Lose biodiversity and you’ll get sick

14 03 2014

dengueHere’s a (paraphrased) recommendation I did recently for F1000 about a cool avenue of research I’ve been following for a few years now. Very interesting, but much, much more to do.

The core concepts of conservation ecology are well-established: we know that habitat lossfragmentation, invasive species, over-exploitation and of course, climate change, are bad for biodiversity. This well-quantified scientific baseline has led the discipline recently to embark on questions pertaining more to the (a) implications of biodiversity loss for humanity and (b) what we can do to offset these. A recent paper by Morand and colleagues addresses perhaps one of the most compelling reasons that human society should appreciate biodiversity beyond its intrinsic value; as biodiversity degrades, so too does human health.

Some argue that the only way to convince society in general that biodiversity is worth protecting is that we link its loss directly to degrading human health, wealth and well-being. Confirmation of such relationships at a variety of spatial and temporal scales is therefore essential. Morand and colleagues used data from a variety of sources to test two predictions: (1) that the number of infectious disease should increase as overall biodiversity increases and (2) that biodiversity loss, inferred from species threat and deforestation data, should increase the number of infectious disease outbreaks in humans. Using data from 28 countries in the Asia-Pacific region, they confirmed both predictions.

While the authors rightly controlled for various confounding effects such as population density, country area and health investment, their statistical approaches were basic and potentially prone to misinterpretation. While I’m reasonably confident that their overall conclusions would hold, it would be prudent to re-analyse the dataset using more sophisticated methods (e.g., accounting for spatial autocorrelation and model uncertainty). It would also be prudent to expand the rather small sample size to more than 28 countries.
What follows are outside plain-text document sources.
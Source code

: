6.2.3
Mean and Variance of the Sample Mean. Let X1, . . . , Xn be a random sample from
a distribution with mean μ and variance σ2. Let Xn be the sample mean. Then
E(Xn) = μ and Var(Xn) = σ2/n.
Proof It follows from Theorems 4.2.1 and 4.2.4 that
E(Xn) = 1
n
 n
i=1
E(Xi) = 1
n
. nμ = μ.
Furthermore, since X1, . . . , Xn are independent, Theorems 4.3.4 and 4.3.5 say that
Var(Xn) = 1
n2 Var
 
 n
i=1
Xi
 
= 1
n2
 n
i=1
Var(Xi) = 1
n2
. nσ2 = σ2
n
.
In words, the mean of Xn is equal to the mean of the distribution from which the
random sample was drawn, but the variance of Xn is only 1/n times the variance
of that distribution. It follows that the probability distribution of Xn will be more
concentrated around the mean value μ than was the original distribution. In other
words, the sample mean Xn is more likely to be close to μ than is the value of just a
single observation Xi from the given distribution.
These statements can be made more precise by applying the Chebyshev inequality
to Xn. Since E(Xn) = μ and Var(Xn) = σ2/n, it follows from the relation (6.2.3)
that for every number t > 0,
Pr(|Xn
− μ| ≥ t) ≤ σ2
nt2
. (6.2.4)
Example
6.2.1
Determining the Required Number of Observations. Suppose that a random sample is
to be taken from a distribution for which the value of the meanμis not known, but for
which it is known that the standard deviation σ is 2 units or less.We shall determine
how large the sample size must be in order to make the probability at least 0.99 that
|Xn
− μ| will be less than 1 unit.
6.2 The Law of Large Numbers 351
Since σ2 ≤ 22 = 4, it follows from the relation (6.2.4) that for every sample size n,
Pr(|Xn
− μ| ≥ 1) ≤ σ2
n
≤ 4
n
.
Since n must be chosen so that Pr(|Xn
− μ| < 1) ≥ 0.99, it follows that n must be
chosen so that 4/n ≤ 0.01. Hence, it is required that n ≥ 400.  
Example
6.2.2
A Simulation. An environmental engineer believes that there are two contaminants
These analytical issues aside, the potential mechanisms underlying the correlative phenomena are interesting. While it’s not unexpected that pathogen diversity should increase as overall biodiversity increases (more diversity, full stop), it is ecologically fascinating how biodiversity degradation could lead to a higher incidence of infectious disease in humans. Two mechanisms are proposed. One is the direct ‘dilution’ effect where a high number of potential hosts reduces the chances that any one (including humans) becomes infected with the pathogen. Another is the indirect dilution effect whereby higher host diversity reduces susceptible host density via intensified interspecific competition. Clearly the mechanisms underlying the correlations require much more work; regardless, the paper’s message represents an essential piece in the ecosystem services puzzle.

CJA Bradshaw



7 responses

8 05 2017
Who are the healthiest people in the world? | ConservationBytes.com

[…] topic is on human health, which as I’ve written many times before, is in many ways linked to the quality of the environment in which people live. We are currently looking at which countries have the best human health […]


25 03 2014

Reblogged this on for Biodiversity's sake!.


17 03 2014
If biodiversity is so important, why is Europe not languishing? | ConservationBytes.com

[…] Even rarer is devoting an entire post to answering a question. The other day, I received a real cracker, and so I think it deserves a highlighted […]


15 03 2014

Fascinating article. I appreciate your analysis of the study’s findings and the further work that needs to be done. It seems a small subset of the public appreciates the “intrinsic value” argument for protecting biodiversity. That means that for most people and agencies we have to show direct value to humans of biodiversity in general. I’m glad that more researchers are realizing this and taking up the cause. I predict some of the gaps in the public’s knowledge will still leave the rhetorical question “what’s the worth of [insert any singular species]?” unanswered. But perhaps we’re moving past the age of needing charismatic megafauna to grab people’s hearts; if we’re also expressing the financial and health costs of biodiversity loss, more people will listen.


15 03 2014
P. Basu

I am an Indian who lived in Germany for quite a long period. Now, if I am not grossly mistaken, once upon a time Germany and other west european countries had large tracts of “real” forests with bears, wolves, foxes and other animals (both carnivore and herbivore). Bear has completely disappeared from these countries with the advent of industrialization. A few wolves have been kept in more or less artificially created forests. Foxes, deer and hares, fortunately, do still exist. My question is, how come these countries are still so well off – not only from the point of view of economy but also from the angle of public health despite the loss of large tracts of natural forests? Or is it that modern science and a health conscious society can compensate the loss of biodiversity.


14 03 2014
Garry Jolley-Rogers

interesting arguments which are obvious when I think about it. I agree with Graeme not an antidote to preserve biodiversity. Sadly, its a small counterweight against more manifest short term interests. However, it does pose interesting questions worthy, I think, of further work. Perhaps, much like why some things are weedy/invasive? and that could be useful in the fight to preserve biodiversity vs global homogeneity.


14 03 2014
Graeme McLeay

Thank you Corey, this is a fascinating topic,and is partly covered in Peter Doherty’s book “Sentinel Chickens” which looks at the role birds play in human health and how habitat loss, climate change, and monocultures influence those interactions. It seems humans will only act when self interest forces them to do so.